REQUIREMENT: For each line of the data below, copy it if it holds the word "Untitled".

★ ★ ★ ★

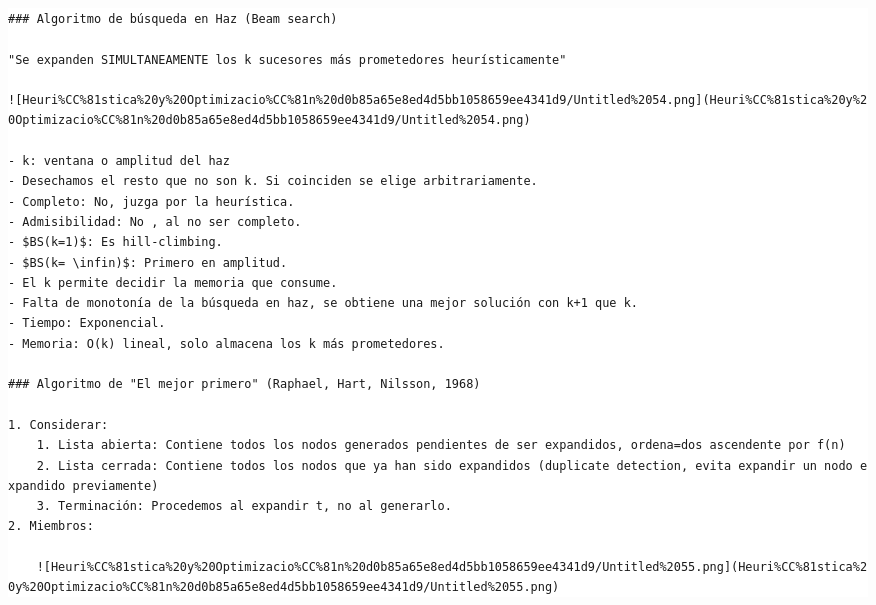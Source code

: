     ### Algoritmo de búsqueda en Haz (Beam search)

    "Se expanden SIMULTANEAMENTE los k sucesores más prometedores heurísticamente"

    ![Heuri%CC%81stica%20y%20Optimizacio%CC%81n%20d0b85a65e8ed4d5bb1058659ee4341d9/Untitled%2054.png](Heuri%CC%81stica%20y%20Optimizacio%CC%81n%20d0b85a65e8ed4d5bb1058659ee4341d9/Untitled%2054.png)

    - k: ventana o amplitud del haz
    - Desechamos el resto que no son k. Si coinciden se elige arbitrariamente.
    - Completo: No, juzga por la heurística.
    - Admisibilidad: No , al no ser completo.
    - $BS(k=1)$: Es hill-climbing.
    - $BS(k= \infin)$: Primero en amplitud.
    - El k permite decidir la memoria que consume.
    - Falta de monotonía de la búsqueda en haz, se obtiene una mejor solución con k+1 que k.
    - Tiempo: Exponencial.
    - Memoria: O(k) lineal, solo almacena los k más prometedores.

    ### Algoritmo de "El mejor primero" (Raphael, Hart, Nilsson, 1968)

    1. Considerar:
        1. Lista abierta: Contiene todos los nodos generados pendientes de ser expandidos, ordena=dos ascendente por f(n)
        2. Lista cerrada: Contiene todos los nodos que ya han sido expandidos (duplicate detection, evita expandir un nodo expandido previamente)
        3. Terminación: Procedemos al expandir t, no al generarlo.
    2. Miembros:

        ![Heuri%CC%81stica%20y%20Optimizacio%CC%81n%20d0b85a65e8ed4d5bb1058659ee4341d9/Untitled%2055.png](Heuri%CC%81stica%20y%20Optimizacio%CC%81n%20d0b85a65e8ed4d5bb1058659ee4341d9/Untitled%2055.png)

★ ★ ★ ★

REPLY:
    ![Heuri%CC%81stica%20y%20Optimizacio%CC%81n%20d0b85a65e8ed4d5bb1058659ee4341d9/Untitled%2054.png](Heuri%CC%81stica%20y%20Optimizacio%CC%81n%20d0b85a65e8ed4d5bb1058659ee4341d9/Untitled%2054.png)
        ![Heuri%CC%81stica%20y%20Optimizacio%CC%81n%20d0b85a65e8ed4d5bb1058659ee4341d9/Untitled%2055.png](Heuri%CC%81stica%20y%20Optimizacio%CC%81n%20d0b85a65e8ed4d5bb1058659ee4341d9/Untitled%2055.png)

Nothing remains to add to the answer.